* [Supplied information]
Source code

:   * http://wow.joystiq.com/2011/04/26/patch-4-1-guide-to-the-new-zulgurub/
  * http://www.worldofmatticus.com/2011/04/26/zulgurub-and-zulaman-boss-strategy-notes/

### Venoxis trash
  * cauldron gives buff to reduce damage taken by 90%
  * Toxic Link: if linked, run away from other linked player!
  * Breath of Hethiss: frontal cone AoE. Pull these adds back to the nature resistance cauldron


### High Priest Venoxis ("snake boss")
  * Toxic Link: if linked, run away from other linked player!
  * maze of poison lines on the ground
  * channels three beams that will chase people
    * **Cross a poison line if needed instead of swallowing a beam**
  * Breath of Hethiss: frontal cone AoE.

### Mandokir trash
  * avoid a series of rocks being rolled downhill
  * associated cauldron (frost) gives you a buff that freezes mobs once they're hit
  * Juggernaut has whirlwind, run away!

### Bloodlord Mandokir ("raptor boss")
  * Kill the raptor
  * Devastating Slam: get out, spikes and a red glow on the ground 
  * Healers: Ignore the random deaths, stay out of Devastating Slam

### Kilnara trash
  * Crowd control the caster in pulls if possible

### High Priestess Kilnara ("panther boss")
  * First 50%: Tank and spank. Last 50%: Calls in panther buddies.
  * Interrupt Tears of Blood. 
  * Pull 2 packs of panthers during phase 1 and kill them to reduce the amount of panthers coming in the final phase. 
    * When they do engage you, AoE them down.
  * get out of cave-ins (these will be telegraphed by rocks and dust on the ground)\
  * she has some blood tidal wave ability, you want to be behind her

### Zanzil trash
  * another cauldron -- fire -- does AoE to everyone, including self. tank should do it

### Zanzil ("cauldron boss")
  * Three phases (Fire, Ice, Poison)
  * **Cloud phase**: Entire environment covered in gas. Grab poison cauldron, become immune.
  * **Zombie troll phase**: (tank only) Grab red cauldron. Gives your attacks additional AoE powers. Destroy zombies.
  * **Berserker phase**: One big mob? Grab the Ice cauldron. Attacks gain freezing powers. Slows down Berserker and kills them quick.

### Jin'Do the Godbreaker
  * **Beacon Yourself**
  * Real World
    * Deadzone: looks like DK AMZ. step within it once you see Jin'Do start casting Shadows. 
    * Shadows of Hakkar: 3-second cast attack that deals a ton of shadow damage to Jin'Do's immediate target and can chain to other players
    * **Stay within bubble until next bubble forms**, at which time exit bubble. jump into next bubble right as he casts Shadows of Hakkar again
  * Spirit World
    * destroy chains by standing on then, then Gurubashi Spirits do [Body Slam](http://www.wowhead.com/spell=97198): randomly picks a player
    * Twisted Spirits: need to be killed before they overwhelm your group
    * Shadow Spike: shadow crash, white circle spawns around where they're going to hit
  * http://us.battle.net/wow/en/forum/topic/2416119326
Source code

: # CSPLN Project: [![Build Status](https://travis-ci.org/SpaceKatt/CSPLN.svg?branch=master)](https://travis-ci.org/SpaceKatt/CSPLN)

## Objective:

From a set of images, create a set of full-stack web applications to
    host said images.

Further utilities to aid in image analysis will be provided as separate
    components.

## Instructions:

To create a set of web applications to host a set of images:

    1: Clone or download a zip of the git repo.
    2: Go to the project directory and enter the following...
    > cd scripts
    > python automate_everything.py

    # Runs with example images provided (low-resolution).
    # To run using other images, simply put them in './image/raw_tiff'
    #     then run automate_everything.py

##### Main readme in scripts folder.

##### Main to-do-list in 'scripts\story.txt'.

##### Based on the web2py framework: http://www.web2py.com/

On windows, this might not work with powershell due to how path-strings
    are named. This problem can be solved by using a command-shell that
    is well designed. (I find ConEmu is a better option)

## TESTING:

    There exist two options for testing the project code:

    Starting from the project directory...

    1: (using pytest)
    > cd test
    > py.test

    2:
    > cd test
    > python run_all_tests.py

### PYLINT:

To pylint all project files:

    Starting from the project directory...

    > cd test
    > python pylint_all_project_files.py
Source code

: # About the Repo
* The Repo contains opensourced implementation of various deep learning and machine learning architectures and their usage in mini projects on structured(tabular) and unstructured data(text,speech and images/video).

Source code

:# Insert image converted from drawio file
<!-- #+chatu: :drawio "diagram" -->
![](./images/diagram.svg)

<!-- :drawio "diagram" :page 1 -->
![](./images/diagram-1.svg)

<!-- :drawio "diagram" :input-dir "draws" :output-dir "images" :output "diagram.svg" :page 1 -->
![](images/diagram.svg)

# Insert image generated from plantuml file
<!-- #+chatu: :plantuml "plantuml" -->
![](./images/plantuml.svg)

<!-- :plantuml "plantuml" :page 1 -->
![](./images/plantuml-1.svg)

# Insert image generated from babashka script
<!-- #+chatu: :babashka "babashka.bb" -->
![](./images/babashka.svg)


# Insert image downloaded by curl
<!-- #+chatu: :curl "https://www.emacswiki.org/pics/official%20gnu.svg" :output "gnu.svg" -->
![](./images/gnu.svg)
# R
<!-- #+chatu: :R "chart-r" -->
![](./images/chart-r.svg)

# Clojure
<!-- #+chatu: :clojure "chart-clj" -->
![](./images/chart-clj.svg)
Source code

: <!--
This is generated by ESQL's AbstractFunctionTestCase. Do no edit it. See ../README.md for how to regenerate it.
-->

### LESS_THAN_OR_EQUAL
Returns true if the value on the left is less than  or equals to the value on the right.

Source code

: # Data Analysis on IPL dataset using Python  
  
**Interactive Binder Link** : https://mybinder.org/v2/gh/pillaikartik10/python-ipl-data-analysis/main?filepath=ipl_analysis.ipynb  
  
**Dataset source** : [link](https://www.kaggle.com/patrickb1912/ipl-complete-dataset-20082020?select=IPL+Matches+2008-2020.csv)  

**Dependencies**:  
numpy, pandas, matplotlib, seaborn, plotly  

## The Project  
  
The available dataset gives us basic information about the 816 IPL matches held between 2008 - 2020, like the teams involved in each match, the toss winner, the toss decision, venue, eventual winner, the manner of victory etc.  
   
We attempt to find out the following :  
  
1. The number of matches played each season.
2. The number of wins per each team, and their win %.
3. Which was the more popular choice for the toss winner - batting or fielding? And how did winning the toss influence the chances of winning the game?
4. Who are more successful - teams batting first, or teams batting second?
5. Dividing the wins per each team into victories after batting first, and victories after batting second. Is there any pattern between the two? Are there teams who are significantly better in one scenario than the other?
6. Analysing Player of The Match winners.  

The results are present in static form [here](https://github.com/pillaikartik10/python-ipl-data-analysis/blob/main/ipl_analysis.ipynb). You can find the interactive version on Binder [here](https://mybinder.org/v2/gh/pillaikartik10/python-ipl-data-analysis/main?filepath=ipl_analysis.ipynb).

* [Your objective] Copy, exactly and only, the lines above that begin with the one containing "on the ground)\" and finish with the one containing "(Fire, Ice, Poison)".

* [Response to the task]
  * get out of cave-ins (these will be telegraphed by rocks and dust on the ground)\
  * she has some blood tidal wave ability, you want to be behind her

### Zanzil trash
  * another cauldron -- fire -- does AoE to everyone, including self. tank should do it

### Zanzil ("cauldron boss")
  * Three phases (Fire, Ice, Poison)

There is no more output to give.